Task requirements =>
Show every line below where "github" can be found.

Extracted entries =>
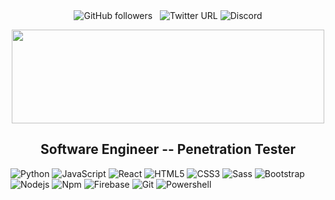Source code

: <div align="center">
<img alt="GitHub followers" src="https://img.shields.io/github/followers/hassan-tahir?label=Do%20Follow&style=social"> &nbsp;
<img alt="Twitter URL" src="https://img.shields.io/twitter/url?style=social&url=https%3A%2F%2Ftwitter.com%2Fhassan_tahir_">
<img alt="Discord" src="https://img.shields.io/discord/885141541411250216?label=Discord&style=social">
  </div>
<p align="center">  <img src="https://github.com/hassan-tahir/hassan-tahir.github.io/blob/main/images/hassan%20tahir%20logo.png"  height="150" width="500"></p>
<h2 align="center">Software Engineer -- Penetration Tester</h2>

![Python](http://img.shields.io/badge/-Python-3776AB?style=flat-square&logo=python&logoColor=ffffff)
![JavaScript](https://img.shields.io/badge/-JavaScript-%23F7DF1C?style=flat-square&logo=javascript&logoColor=000000&labelColor=%23F7DF1C&color=%23FFCE5A)
![React](https://img.shields.io/badge/-React-61DAFB?style=flat-square&logo=react&logoColor=ffffff)
![HTML5](https://img.shields.io/badge/-HTML5-%23E44D27?style=flat-square&logo=html5&logoColor=ffffff)
![CSS3](https://img.shields.io/badge/-CSS3-%231572B6?style=flat-square&logo=css3)
![Sass](https://img.shields.io/badge/-Sass-%23CC6699?style=flat-square&logo=sass&logoColor=ffffff)
![Bootstrap](https://img.shields.io/badge/-Bootstrap-563D7C?style=flat-square&logo=Bootstrap)
![Nodejs](https://img.shields.io/badge/-Nodejs-339933?style=flat-square&logo=Node.js&logoColor=ffffff)
![Npm](https://img.shields.io/badge/-npm-CB3837?style=flat-square&logo=npm)
![Firebase](https://img.shields.io/badge/-Firebase-FFCA28?style=flat-square&logo=firebase&logoColor=ffffff)
![Git](https://img.shields.io/badge/-Git-%23F05032?style=flat-square&logo=git&logoColor=%23ffffff)
![Powershell](http://img.shields.io/badge/-Powershell-5391FE?style=flat-square&logo=powershell&logoColor=ffffff)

Task response =>
<img alt="GitHub followers" src="https://img.shields.io/github/followers/hassan-tahir?label=Do%20Follow&style=social"> &nbsp;
<p align="center">  <img src="https://github.com/hassan-tahir/hassan-tahir.github.io/blob/main/images/hassan%20tahir%20logo.png"  height="150" width="500"></p>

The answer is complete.